The CFTC lawsuit details how the firm allegedly offered unregistered commodity derivatives to American customers.
The Commodity Futures Trading Commision has sued Binance, the world’s largest cryptocurrency exchange by volume, and its CEO Changpeng Zhao, alleging that the company offered the sale of unregistered derivatives to customers in the United States.
The lawsuit alleges several transgressions against CFTC regulation, including the “offering, entering into, confirming the execution of, or otherwise dealing in, off-exchange commodity futures transactions,” “operating a facility for the trading or processing of swaps without being registered as a swap execution facility (“SEF”) or designated as a contract market,” “failing to diligently supervise Binance’s activities relating to the conduct that subjects Binance to Commission registration requirements,” and “failing to implement an effective customer information program and to otherwise comply with applicable provisions of the Bank Secrecy Act.”
These violations, amongst others, were hidden within the operations of the company, which the lawsuit alleges was “designed to obscure the ownership, control, and location of the Binance platform.”
According to the lawsuit, the court must hold Binance accountable, otherwise Binance is “likely to continue to engage in the acts and practices alleged in this complaint and similar acts and practices.”
The lawsuit featured alleged internal Signal messages which indicate that the company knew of its wrongdoings and encouraged the practices within the platform.
2023 has held great regulatory challenges for Binance; in January, U.S. Senators launched an investigation into alleged criminal activity the platform participated in. In addition, the DOJ confirmed that it was split on its decision of whether to charge Binance and its executives, with reports stating that DOJ officials had discussed possible plea deals with Binance’s attorneys.
It seems, however, that it was simply a matter of time before Binance was charged by some regulatory entity.
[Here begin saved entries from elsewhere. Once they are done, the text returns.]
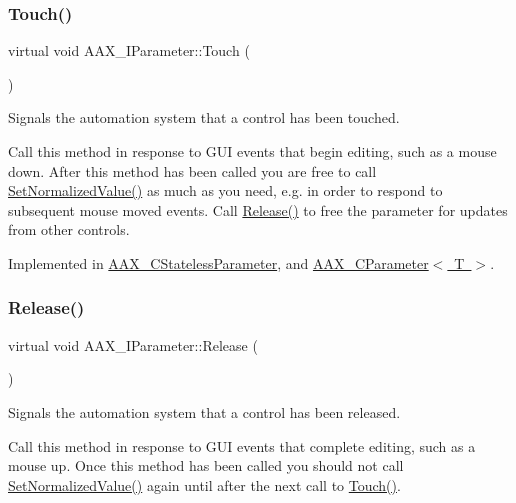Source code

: \subsubsection{\texorpdfstring{Touch()}{Touch()}}
{\footnotesize\ttfamily virtual void A\+A\+X\+\_\+\+I\+Parameter\+::\+Touch (\begin{DoxyParamCaption}{ }\end{DoxyParamCaption})\hspace{0.3cm}{\ttfamily [pure virtual]}}



Signals the automation system that a control has been touched. 

Call this method in response to G\+UI events that begin editing, such as a mouse down. After this method has been called you are free to call \mbox{\hyperlink{a01857_ad4b9a53e4e972d1a840ef094036e5a70}{Set\+Normalized\+Value()}} as much as you need, e.\+g. in order to respond to subsequent mouse moved events. Call \mbox{\hyperlink{a01857_a3d4869d9b6ec03d4f95f33f56479756f}{Release()}} to free the parameter for updates from other controls. 

Implemented in \mbox{\hyperlink{a01541_a91eda962cdbf1e211a396240c23c0330}{A\+A\+X\+\_\+\+C\+Stateless\+Parameter}}, and \mbox{\hyperlink{a01537_afb023dec89c366c2f5667c2a225b1df9}{A\+A\+X\+\_\+\+C\+Parameter$<$ T $>$}}.

\mbox{\label{a01857_a3d4869d9b6ec03d4f95f33f56479756f}} 
\subsubsection{\texorpdfstring{Release()}{Release()}}
{\footnotesize\ttfamily virtual void A\+A\+X\+\_\+\+I\+Parameter\+::\+Release (\begin{DoxyParamCaption}{ }\end{DoxyParamCaption})\hspace{0.3cm}{\ttfamily [pure virtual]}}



Signals the automation system that a control has been released. 

Call this method in response to G\+UI events that complete editing, such as a mouse up. Once this method has been called you should not call \mbox{\hyperlink{a01857_ad4b9a53e4e972d1a840ef094036e5a70}{Set\+Normalized\+Value()}} again until after the next call to \mbox{\hyperlink{a01857_a74c71243313f9d817c8bcb77550969aa}{Touch()}}.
The SEC has recently stated its position that cryptocurrencies outside of bitcoin are securities, with a bulletin warning recently posted describing that “those offering crypto asset investments or services may not be complying with applicable law, including federal securities laws.” In a rather timely fashion, SEC Chair Gary Gensler today reiterated that “investors in the crypto markets are putting their assets at risk in a highly speculative asset class.”
Previously, Gensler commented that “everything other than Bitcoin is a security,” at least quelling fears that Bitcoin may be looped into potentially coming regulation.